Southern Civil Religions in Conflict
Title | Southern Civil Religions in Conflict PDF eBook |
Author | Andrew Michael Manis |
Publisher | |
Pages | 160 |
Release | 1987 |
Genre | |
ISBN |
Southern Civil Religions in Conflict
Title | Southern Civil Religions in Conflict PDF eBook |
Author | Andrew Michael Manis |
Publisher | Mercer University Press |
Pages | 244 |
Release | 2002 |
Genre | African Americans |
ISBN | 9780865547964 |
Originally published in 1987, this new, expanded edition further argues that the civil rights movement and its opposition, with their conflicting images and hopes for America, foreshadowed the ongoing "culture wars" of recent days."--BOOK JACKET.

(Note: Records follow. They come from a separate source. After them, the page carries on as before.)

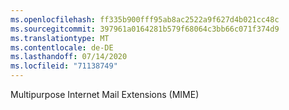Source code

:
 ```yaml
---
ms.openlocfilehash: ff335b900fff95ab8ac2522a9f627d4b021cc48c
ms.sourcegitcommit: 397961a0164281b579f68064c3bb66c071f374d9
ms.translationtype: MT
ms.contentlocale: de-DE
ms.lasthandoff: 07/14/2020
ms.locfileid: "71138749"
---
```

Multipurpose Internet Mail Extensions (MIME)
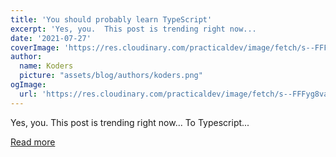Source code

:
 ```yaml
---
title: 'You should probably learn TypeScript'
excerpt: 'Yes, you.  This post is trending right now...                                         To Typescript...'
date: '2021-07-27'
coverImage: 'https://res.cloudinary.com/practicaldev/image/fetch/s--FFFyg8va--/c_imagga_scale,f_auto,fl_progressive,h_420,q_auto,w_1000/https://dev-to-uploads.s3.amazonaws.com/uploads/articles/ncpd2truabm95sgmaaov.png'
author:
  name: Koders
  picture: "assets/blog/authors/koders.png"
ogImage:
  url: 'https://res.cloudinary.com/practicaldev/image/fetch/s--FFFyg8va--/c_imagga_scale,f_auto,fl_progressive,h_420,q_auto,w_1000/https://dev-to-uploads.s3.amazonaws.com/uploads/articles/ncpd2truabm95sgmaaov.png'
---
```


Yes, you.  This post is trending right now...                                         To Typescript...

[Read more](https://dev.to/ben/you-should-probably-learn-typescript-111m)
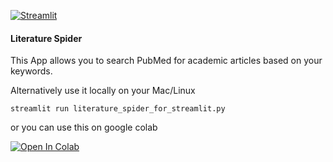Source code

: 


[![Streamlit](https://img.shields.io/badge/Streamlit-Live%20App-brightgreen)](https://litghtspider-46616781386b.herokuapp.com/)


#### Literature Spider

This App allows you to search PubMed for academic articles based on your keywords.


Alternatively use it locally on your Mac/Linux

```
streamlit run literature_spider_for_streamlit.py
```

or you can use this on google colab

[![Open In Colab](https://colab.research.google.com/assets/colab-badge.svg)](https://colab.research.google.com/github/quantaosun/literature_spider/blob/main/literaure_spider.ipynb)







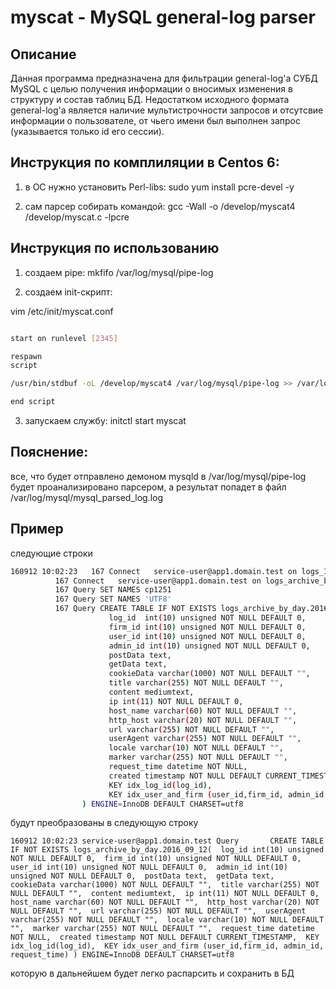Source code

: # myscat - MySQL general-log parser

## Описание
Данная программа предназначена для фильтрации general-log'а СУБД MySQL с целью получения информации о вносимых изменения в структуру и состав таблиц БД. Недостатком исходного формата general-log'а является наличие мультистрочности запросов и отсутсвие информации о пользователе, от чьего имени был выполнен запрос (указывается только id его сессии).




## Инструкция по комплиляции в Centos 6:

1) в ОС нужно установить Perl-libs:
sudo yum install pcre-devel -y

2) сам парсер собирать командой:
gcc -Wall -o /develop/myscat4 /develop/myscat.c -lpcre


## Инструкция по использованию

1) создаем pipe:
mkfifo /var/log/mysql/pipe-log

2) создаем init-скрипт:

vim /etc/init/myscat.conf

```sh

start on runlevel [2345]

respawn
script

/usr/bin/stdbuf -oL /develop/myscat4 /var/log/mysql/pipe-log >> /var/log/mysql/mysql_parsed_log.log

end script
```

3) запускаем службу:
initctl start myscat

## Пояснение:
все, что будет отправлено демоном mysqld в /var/log/mysql/pipe-log будет проанализировано парсером, а результат попадет в файл /var/log/mysql/mysql_parsed_log.log

## Пример
следующие строки 
```sh
160912 10:02:23   167 Connect   service-user@app1.domain.test on logs_1
          167 Connect   service-user@app1.domain.test on logs_archive_by_day
          167 Query SET NAMES cp1251
          167 Query SET NAMES 'UTF8'
          167 Query CREATE TABLE IF NOT EXISTS logs_archive_by_day.2016_09_12(
                      log_id  int(10) unsigned NOT NULL DEFAULT 0,
                      firm_id int(10) unsigned NOT NULL DEFAULT 0,
                      user_id int(10) unsigned NOT NULL DEFAULT 0,
                      admin_id int(10) unsigned NOT NULL DEFAULT 0,
                      postData text,
                      getData text,
                      cookieData varchar(1000) NOT NULL DEFAULT "",
                      title varchar(255) NOT NULL DEFAULT "",
                      content mediumtext,
                      ip int(11) NOT NULL DEFAULT 0,
                      host_name varchar(60) NOT NULL DEFAULT "",
                      http_host varchar(20) NOT NULL DEFAULT "",
                      url varchar(255) NOT NULL DEFAULT "",
                      userAgent varchar(255) NOT NULL DEFAULT "",
                      locale varchar(10) NOT NULL DEFAULT "",
                      marker varchar(255) NOT NULL DEFAULT "",
                      request_time datetime NOT NULL,
                      created timestamp NOT NULL DEFAULT CURRENT_TIMESTAMP,
                      KEY idx_log_id(log_id),
                      KEY idx_user_and_firm (user_id,firm_id, admin_id, request_time)
                ) ENGINE=InnoDB DEFAULT CHARSET=utf8
```
        
        
будут преобразованы в следующую строку

```160912 10:02:23 service-user@app1.domain.test Query       CREATE TABLE IF NOT EXISTS logs_archive_by_day.2016_09_12(  log_id int(10) unsigned NOT NULL DEFAULT 0,  firm_id int(10) unsigned NOT NULL DEFAULT 0,  user_id int(10) unsigned NOT NULL DEFAULT 0,  admin_id int(10) unsigned NOT NULL DEFAULT 0,  postData text,  getData text,  cookieData varchar(1000) NOT NULL DEFAULT "",  title varchar(255) NOT NULL DEFAULT "",  content mediumtext,  ip int(11) NOT NULL DEFAULT 0,  host_name varchar(60) NOT NULL DEFAULT "",  http_host varchar(20) NOT NULL DEFAULT "",  url varchar(255) NOT NULL DEFAULT "",  userAgent varchar(255) NOT NULL DEFAULT "",  locale varchar(10) NOT NULL DEFAULT "",  marker varchar(255) NOT NULL DEFAULT "",  request_time datetime NOT NULL,  created timestamp NOT NULL DEFAULT CURRENT_TIMESTAMP,  KEY idx_log_id(log_id),  KEY idx_user_and_firm (user_id,firm_id, admin_id, request_time) ) ENGINE=InnoDB DEFAULT CHARSET=utf8```


которую в дальнейшем будет легко распарсить и сохранить в БД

Southern Civil Religions in Conflict
Title | Southern Civil Religions in Conflict PDF eBook |
Author | Andrew Michael Manis |
Publisher | |
Pages | 160 |
Release | 1987-01-01 |
Genre | Political Science |
ISBN | 9780820309316 |
Southern Civil Religions
Title | Southern Civil Religions PDF eBook |
Author | Arthur Remillard |
Publisher | University of Georgia Press |
Pages | 248 |
Release | 2011-12-01 |
Genre | Social Science |
ISBN | 0820341339 |
In the aftermath of the Civil War, the Lost Cause gave white southerners a new collective identity anchored in the stories, symbols, and rituals of the defeated Confederacy. Historians have used the idea of civil religion to explain how this powerful memory gave the white South a unique sense of national meaning, purpose, and destiny. The civil religious perspectives of everyone else, meanwhile, have gone unnoticed. Arthur Remillard fills this void by investigating the civil religious discourses of a wide array of people and groups--blacks and whites, men and women, northerners and southerners, Democrats and Republicans, as well as Catholics, Protestants, and Jews. Focusing on the Wiregrass Gulf South region--an area covering north Florida, southwest Georgia, and southeast Alabama--Remillard argues that the Lost Cause was but one civil religious topic among many. Even within the white majority, civil religious language influenced a range of issues, such as progress, race, gender, and religious tolerance. Moreover, minority groups developed sacred values and beliefs that competed for space in the civil religious landscape.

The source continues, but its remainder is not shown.